During the first week after FMC passed away JD would tell me that FMC said ‘NO’ every time JD had to do something he didn’t want to do. And soon I realised I have to tell JD that his dad wanted him to listen to me and do what I say. I had so start a command like this: ‘JD, daddy said that I can ask you to …..’ And when he really didn’t want to do something he will start to cry and said that he is sad and miss his dad. But as soon as he gets what he want there is no more tears. That luckily stopped after a week and he realised that it’s only us now. And we have to help each other in this shitty situation.

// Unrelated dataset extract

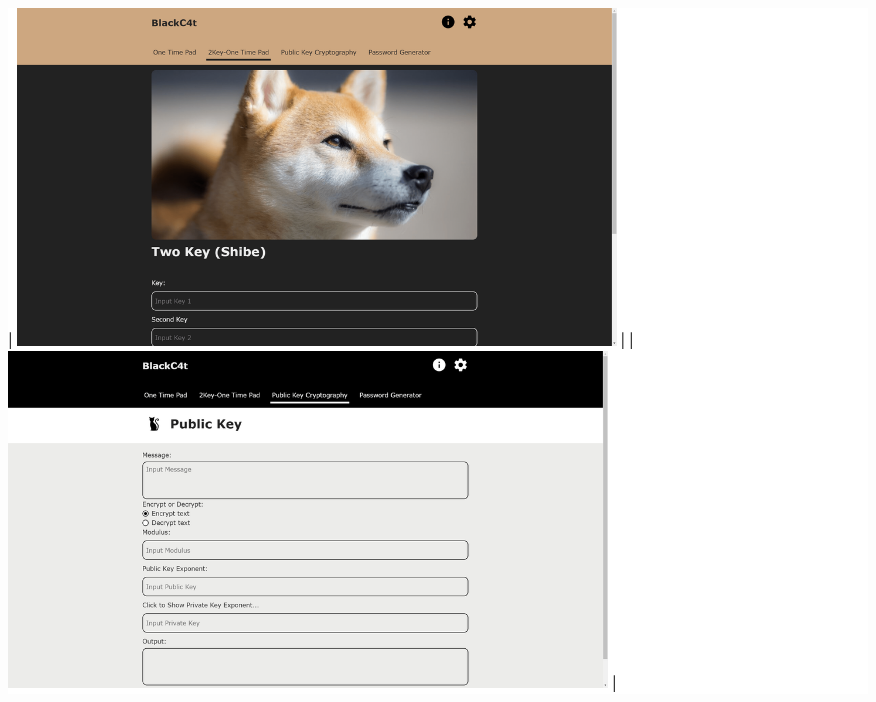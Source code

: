| <img src="readme-assets/screenshots/desktop/screenshot-2.png" alt="Screenshot 2" width="600"> |
| <img src="readme-assets/screenshots/desktop/screenshot-3.png" alt="Screenshot 3" width="600"> |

JD went from almost potty trained to wearing a nappy full time.But now after nearly 3 months we are practically at the no nappy stage. I think this was just a way of him to control something in his life. Apparently when toddlers go through trauma, regression behaviour is normal. A number of people have asked me if I am going to send him and Annabellie to counselling and my answer is simply: I will when I see negative behaviour. For now we are dealing with it as a family, talking about it constantly and working through it when necessary. It is not that I will not consider therapy when it is needed but a very dear friend of mine, who lost her farther when she was only 4 years old, told me that she went straight into therapy after her dad died and years later she realised that she and her mother never had the chance to grieve and work through the situation together. My feeling is just that the grieving process is normal. And we have to be sad and angry from time to time. It is how we react to our feelings that are more important. I really and truly hope that I can give my children the corrective guidance and love that they need during the years to come.

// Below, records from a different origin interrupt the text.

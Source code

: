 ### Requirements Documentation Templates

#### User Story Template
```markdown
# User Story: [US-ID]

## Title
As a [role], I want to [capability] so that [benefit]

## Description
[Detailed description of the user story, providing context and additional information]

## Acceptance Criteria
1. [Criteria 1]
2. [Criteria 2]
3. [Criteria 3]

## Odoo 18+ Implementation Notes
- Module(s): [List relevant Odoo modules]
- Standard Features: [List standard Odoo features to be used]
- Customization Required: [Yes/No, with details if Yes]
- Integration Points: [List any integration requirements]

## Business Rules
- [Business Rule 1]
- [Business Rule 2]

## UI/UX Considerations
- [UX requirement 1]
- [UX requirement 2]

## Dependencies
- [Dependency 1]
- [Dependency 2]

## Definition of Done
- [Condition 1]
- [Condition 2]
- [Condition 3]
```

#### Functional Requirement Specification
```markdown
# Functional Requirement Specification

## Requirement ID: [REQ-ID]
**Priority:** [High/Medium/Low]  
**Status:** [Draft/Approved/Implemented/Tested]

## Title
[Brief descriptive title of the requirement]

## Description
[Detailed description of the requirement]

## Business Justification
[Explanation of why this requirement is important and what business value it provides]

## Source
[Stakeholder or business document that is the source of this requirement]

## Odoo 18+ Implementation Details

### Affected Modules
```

The best advice I got from a friend is to keep the routine the same. Ever since FMC was diagnosed JD continued to go to school and swimming lessons like we used to. And then we had to move… Before we started to pack we went to the new house daily just to get comfortable with the idea of the new house. And luckily for JD who absolutely adores his grandpa the builder, enjoyed to be involved in building his new room and painting it.And the absolute best thing for JD was so see his new best friend. It is funny how I always thought that children should grow up on a farm because it will in the long run be better for them. On the contrary, I think kids enjoy friends far more at this age than to watch tractors driving past their house.
It feels strange to say it (now nearly 3 months after my beloved husband’s death), that I feel so blessed. Blessed to be a mother of such lovely kids.You quickly realise how much your husband loved you after his death, and how much friends and family means. Big thanks to every single person that constantly help us fight this battle. The smallest gesture makes a huge difference in our lives. That I can promise you!